We report here the results of clinical, neuroimaging and genetic studies of autosomal dominant dementia and leukoencephalopathy in a Japanese family. Twenty-two individuals in this family were examined clinically (17 living, 5 deceased), neuroradiologically and genetically (16 of 17 living members). Ten (5 deceased) of 22 individuals had early onset dementia (age of onset: 45.2 ± 12.1 years on average) and four of them had multiple white matter lesions and brain atrophy on brain MRI without history of brain ischemic attack. Another four individuals had abnormal white matter lesions on brain MRI without dementia.
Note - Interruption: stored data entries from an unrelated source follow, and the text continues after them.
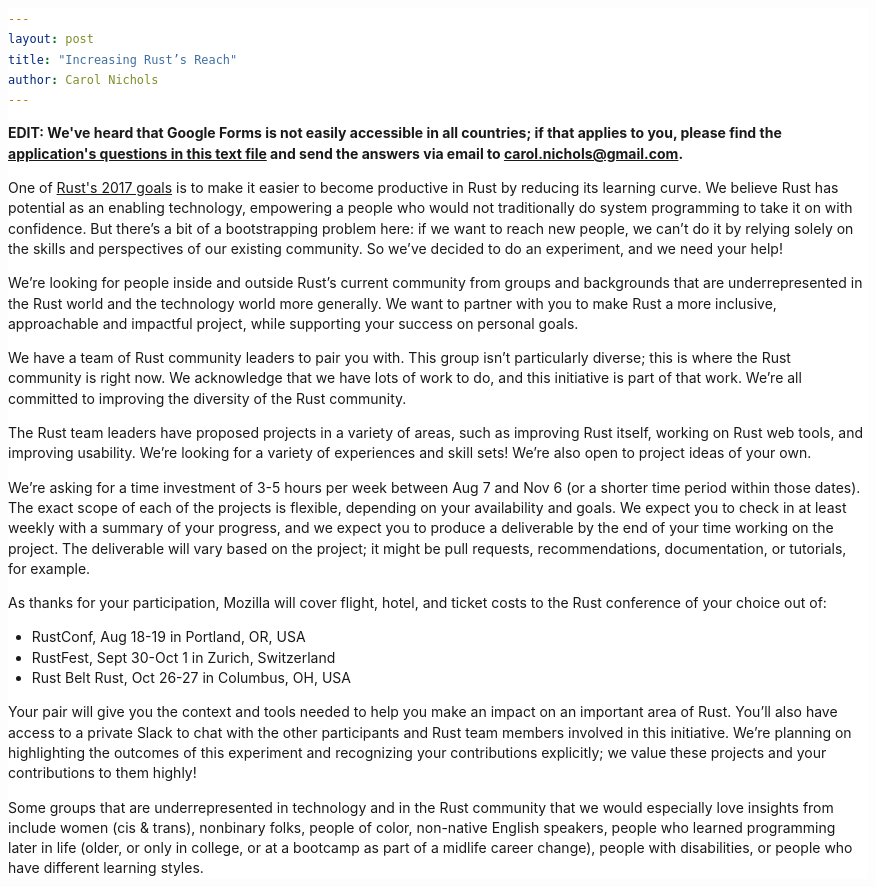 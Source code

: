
 ```yaml
---
layout: post
title: "Increasing Rust’s Reach"
author: Carol Nichols
---
```


**EDIT: We've heard that Google Forms is not easily accessible in all countries; if that applies to you, please find the [application's questions in this text file](/images/2017-06-Increasing-Rusts-Reach/application.txt) and send the answers via email to carol.nichols@gmail.com.**

One of [Rust's 2017 goals](https://blog.rust-lang.org/2017/02/06/roadmap.html) is to make it easier
to become productive in Rust by reducing its learning curve. We believe Rust has potential as an
enabling technology, empowering a people who would not traditionally do system programming to take
it on with confidence. But there’s a bit of a bootstrapping problem here: if we want to reach new
people, we can’t do it by relying solely on the skills and perspectives of our existing community.
So we’ve decided to do an experiment, and we need your help!

We’re looking for people inside and outside Rust’s current community from groups and backgrounds
that are underrepresented in the Rust world and the technology world more generally. We want to
partner with you to make Rust a more inclusive, approachable and impactful project, while
supporting your success on personal goals.

We have a team of Rust community leaders to pair you with. This group isn’t particularly diverse;
this is where the Rust community is right now. We acknowledge that we have lots of work to do, and
this initiative is part of that work. We’re all committed to improving the diversity of the Rust
community.

The Rust team leaders have proposed projects in a variety of areas, such as improving Rust itself,
working on Rust web tools, and improving usability. We’re looking for a variety of experiences and
skill sets! We’re also open to project ideas of your own.

We’re asking for a time investment of 3-5 hours per week between Aug 7 and Nov 6 (or a shorter time
period within those dates). The exact scope of each of the projects is flexible, depending on your
availability and goals. We expect you to check in at least weekly with a summary of your progress,
and we expect you to produce a deliverable by the end of your time working on the project. The
deliverable will vary based on the project; it might be pull requests, recommendations,
documentation, or tutorials, for example.

As thanks for your participation, Mozilla will cover flight, hotel, and ticket costs to the Rust
conference of your choice out of:

- RustConf, Aug 18-19 in Portland, OR, USA
- RustFest, Sept 30-Oct 1 in Zurich, Switzerland
- Rust Belt Rust, Oct 26-27 in Columbus, OH, USA

Your pair will give you the context and tools needed to help you make an impact on an important
area of Rust. You’ll also have access to a private Slack to chat with the other participants and
Rust team members involved in this initiative. We’re planning on highlighting the outcomes of this
experiment and recognizing your contributions explicitly; we value these projects and your
contributions to them highly!

Some groups that are underrepresented in technology and in the Rust community that we would
especially love insights from include women (cis & trans), nonbinary folks, people of color,
non-native English speakers, people who learned programming later in life (older, or only in
college, or at a bootcamp as part of a midlife career change), people with disabilities, or people
who have different learning styles.
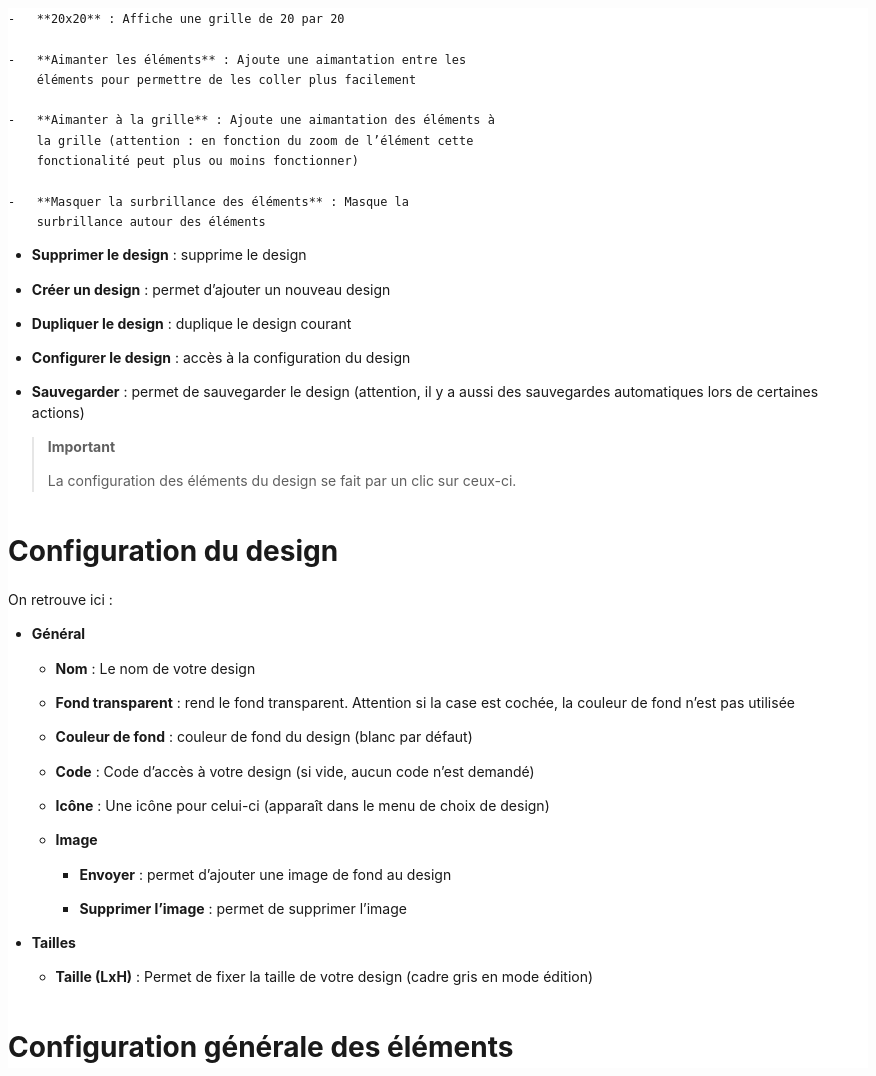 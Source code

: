     -   **20x20** : Affiche une grille de 20 par 20

    -   **Aimanter les éléments** : Ajoute une aimantation entre les
        éléments pour permettre de les coller plus facilement

    -   **Aimanter à la grille** : Ajoute une aimantation des éléments à
        la grille (attention : en fonction du zoom de l’élément cette
        fonctionalité peut plus ou moins fonctionner)

    -   **Masquer la surbrillance des éléments** : Masque la
        surbrillance autour des éléments

-   **Supprimer le design** : supprime le design

-   **Créer un design** : permet d’ajouter un nouveau design

-   **Dupliquer le design** : duplique le design courant

-   **Configurer le design** : accès à la configuration du design

-   **Sauvegarder** : permet de sauvegarder le design (attention, il y a
    aussi des sauvegardes automatiques lors de certaines actions)

> **Important**
>
> La configuration des éléments du design se fait par un clic sur
> ceux-ci.

Configuration du design 
=======================

On retrouve ici :

-   **Général**

    -   **Nom** : Le nom de votre design

    -   **Fond transparent** : rend le fond transparent. Attention si la
        case est cochée, la couleur de fond n’est pas utilisée

    -   **Couleur de fond** : couleur de fond du design (blanc
        par défaut)

    -   **Code** : Code d’accès à votre design (si vide, aucun code
        n’est demandé)

    -   **Icône** : Une icône pour celui-ci (apparaît dans le menu de
        choix de design)

    -   **Image**

        -   **Envoyer** : permet d’ajouter une image de fond au design

        -   **Supprimer l’image** : permet de supprimer l’image

-   **Tailles**

    -   **Taille (LxH)** : Permet de fixer la taille de votre design
        (cadre gris en mode édition)

Configuration générale des éléments 
===================================
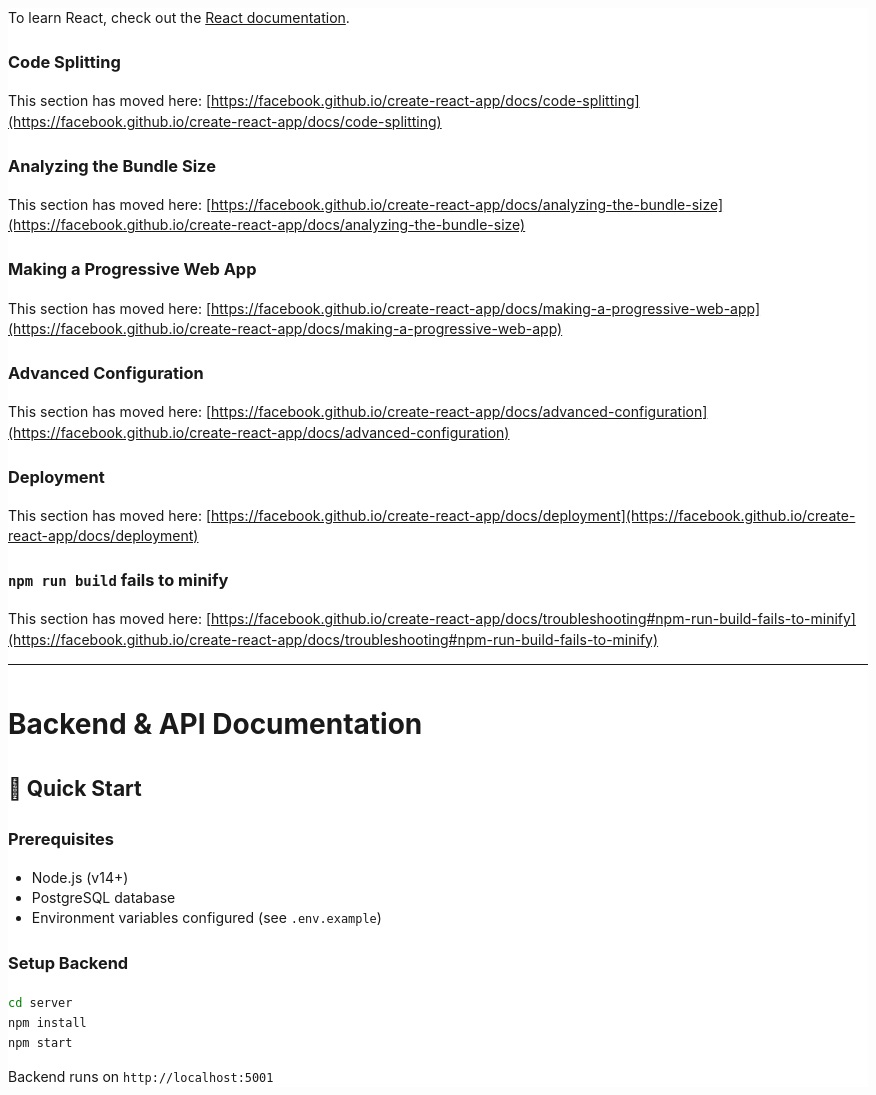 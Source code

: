 To learn React, check out the [React documentation](https://reactjs.org/).

### Code Splitting

This section has moved here: [https://facebook.github.io/create-react-app/docs/code-splitting](https://facebook.github.io/create-react-app/docs/code-splitting)

### Analyzing the Bundle Size

This section has moved here: [https://facebook.github.io/create-react-app/docs/analyzing-the-bundle-size](https://facebook.github.io/create-react-app/docs/analyzing-the-bundle-size)

### Making a Progressive Web App

This section has moved here: [https://facebook.github.io/create-react-app/docs/making-a-progressive-web-app](https://facebook.github.io/create-react-app/docs/making-a-progressive-web-app)

### Advanced Configuration

This section has moved here: [https://facebook.github.io/create-react-app/docs/advanced-configuration](https://facebook.github.io/create-react-app/docs/advanced-configuration)

### Deployment

This section has moved here: [https://facebook.github.io/create-react-app/docs/deployment](https://facebook.github.io/create-react-app/docs/deployment)

### `npm run build` fails to minify

This section has moved here: [https://facebook.github.io/create-react-app/docs/troubleshooting#npm-run-build-fails-to-minify](https://facebook.github.io/create-react-app/docs/troubleshooting#npm-run-build-fails-to-minify)

---

# Backend & API Documentation

## 🚀 Quick Start

### Prerequisites
- Node.js (v14+)
- PostgreSQL database
- Environment variables configured (see `.env.example`)

### Setup Backend
```bash
cd server
npm install
npm start
```
Backend runs on `http://localhost:5001`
Linkage studies for chromosome 1q31–42, 14q24.3 and 21q21 responsible for Alzheimer's disease, chromosome 19p13.1–13.2 for cerebral autosomal dominant arteriopathy with subcortical infarcts and leukoencephalopathy (CADASIL) and chromosome 3 for familial non-specific dementia suggested no specific haplotypes cosegregated with the disease. Apo E genotypes were E2/2 and E2/3 in this family. Clinical, neuroimaging and genetic studies revealed that the disease in this family was distinguished from known familial dementia. This is the first report of a large Japanese family with autosomal dominant early onset dementia and leukoencephalopathy.